(Beginning of Record excerpts)

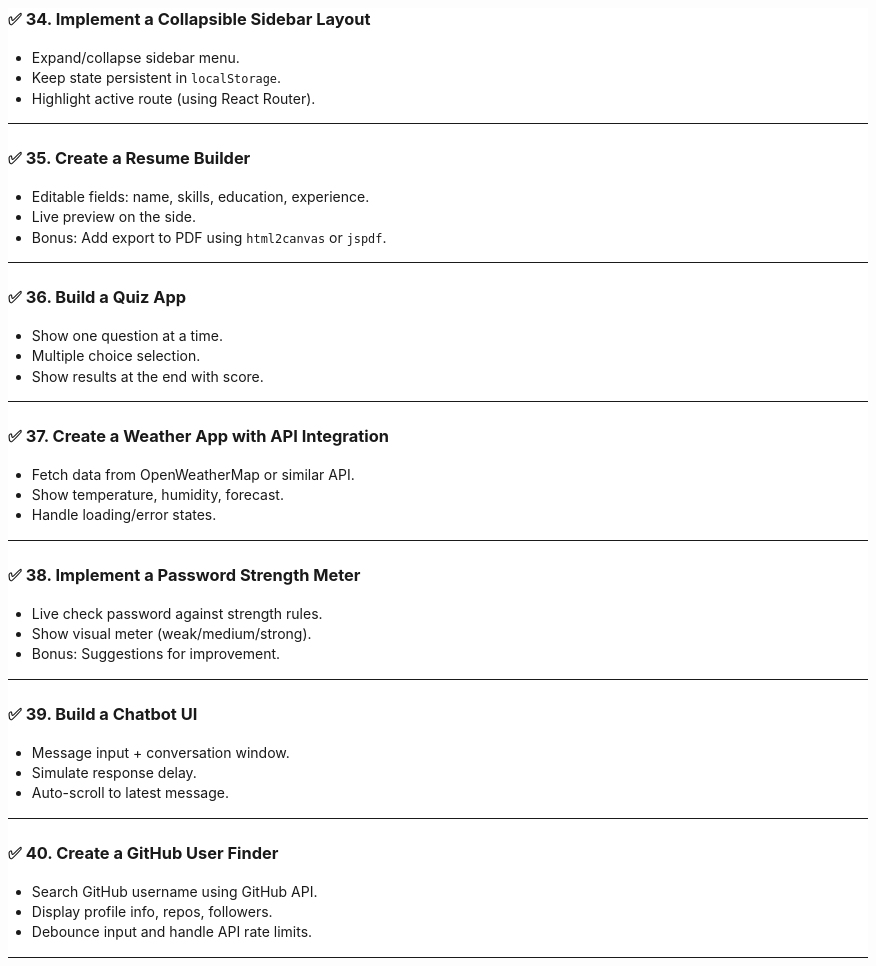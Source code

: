 
### ✅ **34. Implement a Collapsible Sidebar Layout**

* Expand/collapse sidebar menu.
* Keep state persistent in `localStorage`.
* Highlight active route (using React Router).

---

### ✅ **35. Create a Resume Builder**

* Editable fields: name, skills, education, experience.
* Live preview on the side.
* Bonus: Add export to PDF using `html2canvas` or `jspdf`.

---

### ✅ **36. Build a Quiz App**

* Show one question at a time.
* Multiple choice selection.
* Show results at the end with score.

---

### ✅ **37. Create a Weather App with API Integration**

* Fetch data from OpenWeatherMap or similar API.
* Show temperature, humidity, forecast.
* Handle loading/error states.

---

### ✅ **38. Implement a Password Strength Meter**

* Live check password against strength rules.
* Show visual meter (weak/medium/strong).
* Bonus: Suggestions for improvement.

---

### ✅ **39. Build a Chatbot UI**

* Message input + conversation window.
* Simulate response delay.
* Auto-scroll to latest message.

---

### ✅ **40. Create a GitHub User Finder**

* Search GitHub username using GitHub API.
* Display profile info, repos, followers.
* Debounce input and handle API rate limits.

---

(End of Record excerpts)

Instructions for the task
Only one stretch of the entries above is wanted: the lines from the one containing "Multiple choice selection." through the one containing "### ✅ **39. Build a Chatbot UI**". Please reproduce it exactly.

Written solution
* Multiple choice selection.
* Show results at the end with score.

---

### ✅ **37. Create a Weather App with API Integration**

* Fetch data from OpenWeatherMap or similar API.
* Show temperature, humidity, forecast.
* Handle loading/error states.

---

### ✅ **38. Implement a Password Strength Meter**

* Live check password against strength rules.
* Show visual meter (weak/medium/strong).
* Bonus: Suggestions for improvement.

---

### ✅ **39. Build a Chatbot UI**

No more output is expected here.